Compagnie Africaine de Transports - C.A.T.
 

 

 
Vers 1912, un Béarnais du nom de Jean Mazères débarqua au Maroc à la recherche de laine pour les besoins de son industrie familiale.

En 1914, il ne possédait qu'un camion pour le ramassage de la laine puis bientôt un second.

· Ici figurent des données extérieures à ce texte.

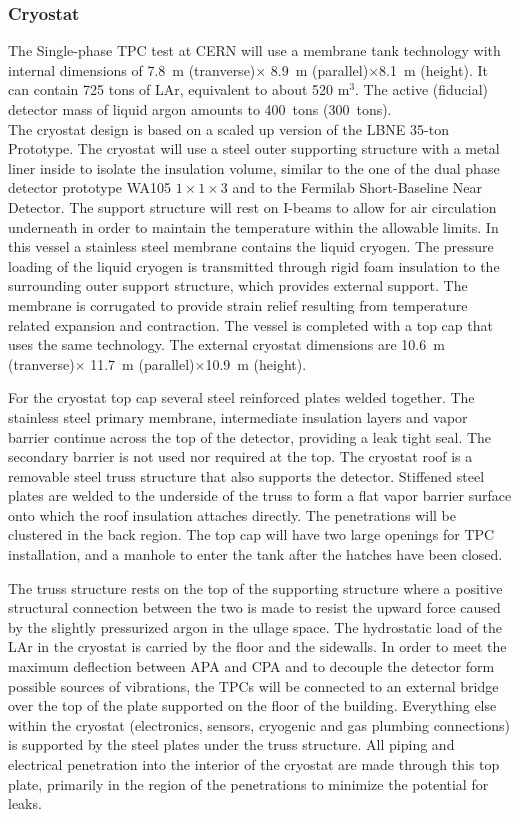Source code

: \subsubsection{Cryostat}

The Single-phase TPC test at CERN will use a membrane tank technology with internal dimensions of 
7.8~m (tranverse)$\times$ 8.9~m (parallel)$\times$8.1~m (height). 
It can contain  725 tons of LAr, equivalent to about 520 m$^3$. The active (fiducial) detector mass of liquid argon amounts to 400~tons (300~tons).\\
The cryostat design is based on a scaled up version of the LBNE 35-ton Prototype\cite{montanari_35ton}. 
The cryostat will use a steel outer supporting structure with a metal liner inside to isolate the insulation volume, similar to the one of the dual phase detector prototype WA105 $1\times1\times3$ and to the Fermilab Short-Baseline Near Detector. The support structure will rest on I-beams to allow for air circulation underneath in order to maintain the temperature within the allowable limits.
In this vessel a stainless steel membrane contains the liquid cryogen. The pressure loading of the liquid cryogen is transmitted through rigid foam insulation to the surrounding outer support structure, which provides external support. The membrane is corrugated to provide strain relief resulting from temperature related expansion and contraction. The vessel is completed with a top cap that uses the same technology.
The external cryostat dimensions are 10.6~m (tranverse)$\times$ 11.7~m (parallel)$\times$10.9~m (height). 


For the cryostat top cap
several steel reinforced plates welded together. The stainless steel primary 
membrane, intermediate insulation layers and vapor barrier continue across the top of the detector, 
providing a leak tight seal. The secondary barrier is not used nor required at the top. The cryostat roof is 
a removable steel truss structure that also supports the detector. Stiffened steel plates are welded to the 
underside of the truss to form a flat vapor barrier surface onto which the roof insulation attaches directly. 
The penetrations will be clustered in the back region. The top cap will have two large openings for TPC 
installation, and a manhole to enter the tank  after the 
hatches have been closed.

The truss structure rests on the top of the supporting structure where a positive structural connection 
between the two is made to resist the upward force caused by the slightly pressurized argon in the ullage 
space. The hydrostatic load of the LAr in the cryostat is carried by the floor and the sidewalls. In order to meet the maximum deflection between APA and CPA and to decouple the detector form possible sources of vibrations, the TPCs will be connected to an external bridge over the top of the plate supported on the floor of the building. Everything else within the cryostat 
(electronics, sensors, cryogenic and gas plumbing connections) is 
supported by the steel plates under the truss structure. All piping and electrical penetration into the 
interior of the cryostat are made through this top plate, primarily in the region of the penetrations to 
minimize the potential for leaks. 

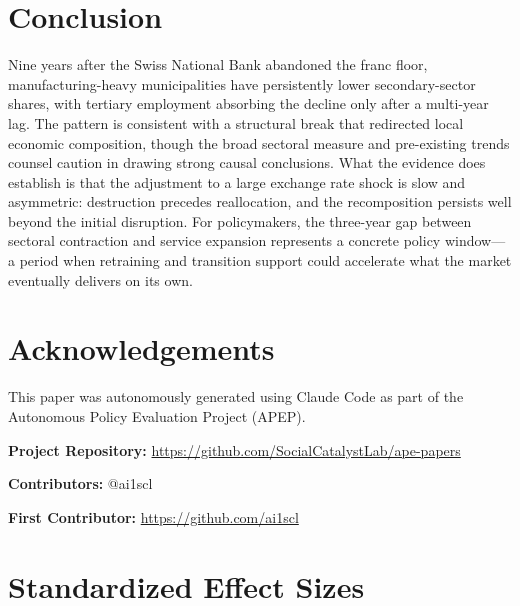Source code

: \documentclass[12pt]{article}
\begin{document}
\section{Conclusion}

Nine years after the Swiss National Bank abandoned the franc floor, manufacturing-heavy municipalities have persistently lower secondary-sector shares, with tertiary employment absorbing the decline only after a multi-year lag. The pattern is consistent with a structural break that redirected local economic composition, though the broad sectoral measure and pre-existing trends counsel caution in drawing strong causal conclusions. What the evidence does establish is that the adjustment to a large exchange rate shock is slow and asymmetric: destruction precedes reallocation, and the recomposition persists well beyond the initial disruption. For policymakers, the three-year gap between sectoral contraction and service expansion represents a concrete policy window---a period when retraining and transition support could accelerate what the market eventually delivers on its own.


\section*{Acknowledgements}

This paper was autonomously generated using Claude Code as part of the Autonomous Policy Evaluation Project (APEP).

\noindent\textbf{Project Repository:} \url{https://github.com/SocialCatalystLab/ape-papers}

\noindent\textbf{Contributors:} @ai1scl

\noindent\textbf{First Contributor:} \url{https://github.com/ai1scl}

\label{apep_main_text_end}
\newpage


\newpage
\appendix

\section{Standardized Effect Sizes}
\label{sec:sde}


\end{document}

L'armée qui ne disposait que d'arabas (charrettes militaires) fit appel à lui en 1915 pour les transports urgents.
Dès lors, Mazières abandonna la laine et se consacra aux transports pour les besoins de l'armée.
 
 
Obtenant en mars 1919, par marché de gré à gré, la concession exclusive des transports militaires par camions automobiles dans l'Empire chérifien, il participa à toutes les opérations dites de "pacification" du Nord du Maroc et devint un industriel du transport, disposant de bureaux, de hangars et de garages dans quantité de villes et villages.
Ses camions allaient partout même quand il n'y avait pas de piste construite, de Bou Dnib au Tafilalet, du Tafilalet à l'Atlas, traçant les premières lignes dans les hamadas du Sud, dans les sables des oueds et dans les palmeraies des confins algéro-marocains. De nombreux chauffeurs y laissèrent la vie.

 
 

En 1922, Mazères décida de monter son affaire en société, s'associa avec la Société industrielle Saurer représentée par Émile Chalançon, avec les banques Crédit Commercial de France et Crédit Foncier d'Algérie et de Tunisie : c'est ainsi que naquit la C.A.T. (Cie Africaine de Transport).
Mazères mourut peu après, en 1925. La société poursuivit son activité avant d'être rachetée par la CTM.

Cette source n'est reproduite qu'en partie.